-- PROVIDED DATA follows --
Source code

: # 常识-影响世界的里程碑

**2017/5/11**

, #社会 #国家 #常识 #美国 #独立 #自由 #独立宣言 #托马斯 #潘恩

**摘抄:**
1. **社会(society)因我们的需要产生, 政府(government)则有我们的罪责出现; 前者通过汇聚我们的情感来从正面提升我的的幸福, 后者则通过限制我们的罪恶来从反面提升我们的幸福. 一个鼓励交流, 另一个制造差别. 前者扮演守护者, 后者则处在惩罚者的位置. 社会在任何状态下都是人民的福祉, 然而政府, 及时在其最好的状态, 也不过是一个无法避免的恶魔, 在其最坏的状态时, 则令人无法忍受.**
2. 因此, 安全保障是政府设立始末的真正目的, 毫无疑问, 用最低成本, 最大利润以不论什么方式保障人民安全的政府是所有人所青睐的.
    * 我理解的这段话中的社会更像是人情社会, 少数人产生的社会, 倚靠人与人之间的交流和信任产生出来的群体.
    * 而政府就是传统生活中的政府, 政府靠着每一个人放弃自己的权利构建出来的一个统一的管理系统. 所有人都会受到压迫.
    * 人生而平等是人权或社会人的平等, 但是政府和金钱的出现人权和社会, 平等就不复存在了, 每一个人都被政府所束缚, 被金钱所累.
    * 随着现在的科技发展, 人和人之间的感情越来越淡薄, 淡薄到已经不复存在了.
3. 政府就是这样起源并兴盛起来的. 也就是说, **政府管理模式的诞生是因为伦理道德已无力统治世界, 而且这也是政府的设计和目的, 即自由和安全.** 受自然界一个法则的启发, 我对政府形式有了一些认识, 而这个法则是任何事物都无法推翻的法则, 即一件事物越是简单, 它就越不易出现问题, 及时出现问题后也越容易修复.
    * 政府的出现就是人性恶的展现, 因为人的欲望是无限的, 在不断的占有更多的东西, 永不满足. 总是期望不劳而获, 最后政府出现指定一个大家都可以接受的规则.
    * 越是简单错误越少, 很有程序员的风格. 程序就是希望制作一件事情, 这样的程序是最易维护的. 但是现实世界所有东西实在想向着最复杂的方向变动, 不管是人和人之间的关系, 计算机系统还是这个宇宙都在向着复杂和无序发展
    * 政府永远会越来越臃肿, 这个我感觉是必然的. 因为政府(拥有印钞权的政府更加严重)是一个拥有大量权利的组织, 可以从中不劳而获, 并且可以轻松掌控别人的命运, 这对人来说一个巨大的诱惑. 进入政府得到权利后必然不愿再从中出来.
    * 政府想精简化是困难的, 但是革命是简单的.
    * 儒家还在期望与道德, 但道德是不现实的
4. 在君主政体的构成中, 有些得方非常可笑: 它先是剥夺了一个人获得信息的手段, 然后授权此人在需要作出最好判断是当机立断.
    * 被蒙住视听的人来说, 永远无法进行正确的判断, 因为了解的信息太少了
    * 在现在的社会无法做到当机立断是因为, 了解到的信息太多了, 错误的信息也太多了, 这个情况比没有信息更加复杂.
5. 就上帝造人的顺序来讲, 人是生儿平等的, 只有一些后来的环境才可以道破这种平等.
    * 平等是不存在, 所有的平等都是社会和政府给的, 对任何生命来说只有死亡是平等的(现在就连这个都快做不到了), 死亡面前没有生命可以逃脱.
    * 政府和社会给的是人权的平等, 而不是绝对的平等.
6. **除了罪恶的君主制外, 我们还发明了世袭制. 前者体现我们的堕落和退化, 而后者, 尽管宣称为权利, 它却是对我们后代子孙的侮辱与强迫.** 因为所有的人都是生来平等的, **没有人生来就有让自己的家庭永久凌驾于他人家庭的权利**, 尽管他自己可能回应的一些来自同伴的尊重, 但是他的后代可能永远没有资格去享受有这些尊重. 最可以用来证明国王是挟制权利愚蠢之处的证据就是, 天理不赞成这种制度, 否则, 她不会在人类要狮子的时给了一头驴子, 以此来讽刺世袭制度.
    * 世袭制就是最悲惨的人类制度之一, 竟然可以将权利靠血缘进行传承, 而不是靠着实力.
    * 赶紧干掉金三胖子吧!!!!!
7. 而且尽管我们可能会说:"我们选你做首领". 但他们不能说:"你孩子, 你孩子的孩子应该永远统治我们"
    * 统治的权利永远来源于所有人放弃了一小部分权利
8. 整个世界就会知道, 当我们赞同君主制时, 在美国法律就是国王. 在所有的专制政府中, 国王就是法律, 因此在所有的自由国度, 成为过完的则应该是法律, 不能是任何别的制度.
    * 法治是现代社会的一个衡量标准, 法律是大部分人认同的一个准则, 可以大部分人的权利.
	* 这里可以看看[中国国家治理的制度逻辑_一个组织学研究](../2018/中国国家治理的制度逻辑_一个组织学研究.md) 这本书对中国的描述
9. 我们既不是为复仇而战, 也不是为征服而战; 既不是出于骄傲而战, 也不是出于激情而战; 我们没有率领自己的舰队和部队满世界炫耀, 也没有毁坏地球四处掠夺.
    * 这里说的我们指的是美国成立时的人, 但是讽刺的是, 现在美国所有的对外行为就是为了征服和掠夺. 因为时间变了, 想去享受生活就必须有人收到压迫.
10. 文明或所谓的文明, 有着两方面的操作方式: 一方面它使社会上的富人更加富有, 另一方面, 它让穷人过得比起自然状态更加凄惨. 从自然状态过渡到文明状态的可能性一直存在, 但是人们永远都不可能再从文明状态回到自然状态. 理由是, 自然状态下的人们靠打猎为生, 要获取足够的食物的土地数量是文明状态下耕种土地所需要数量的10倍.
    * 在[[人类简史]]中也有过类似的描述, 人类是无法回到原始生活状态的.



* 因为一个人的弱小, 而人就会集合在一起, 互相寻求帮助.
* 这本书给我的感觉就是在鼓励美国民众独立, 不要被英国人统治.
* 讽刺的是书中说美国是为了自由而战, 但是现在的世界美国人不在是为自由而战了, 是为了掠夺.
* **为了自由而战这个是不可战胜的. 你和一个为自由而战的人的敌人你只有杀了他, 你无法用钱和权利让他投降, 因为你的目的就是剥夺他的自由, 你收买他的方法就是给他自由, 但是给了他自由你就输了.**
-- PROVIDED DATA concluded --
When you repeat the lines, start with the first line of the material and end with the line that contains "毫无疑问, 用最低成本, 最大利润以不论什么方式保障人民安全的政府是所有人所青睐的.", keeping both and reproducing each exactly, with nothing added.

**WRITTEN ANSWER:**
Source code

: # 常识-影响世界的里程碑

**2017/5/11**

, #社会 #国家 #常识 #美国 #独立 #自由 #独立宣言 #托马斯 #潘恩

**摘抄:**
1. **社会(society)因我们的需要产生, 政府(government)则有我们的罪责出现; 前者通过汇聚我们的情感来从正面提升我的的幸福, 后者则通过限制我们的罪恶来从反面提升我们的幸福. 一个鼓励交流, 另一个制造差别. 前者扮演守护者, 后者则处在惩罚者的位置. 社会在任何状态下都是人民的福祉, 然而政府, 及时在其最好的状态, 也不过是一个无法避免的恶魔, 在其最坏的状态时, 则令人无法忍受.**
2. 因此, 安全保障是政府设立始末的真正目的, 毫无疑问, 用最低成本, 最大利润以不论什么方式保障人民安全的政府是所有人所青睐的.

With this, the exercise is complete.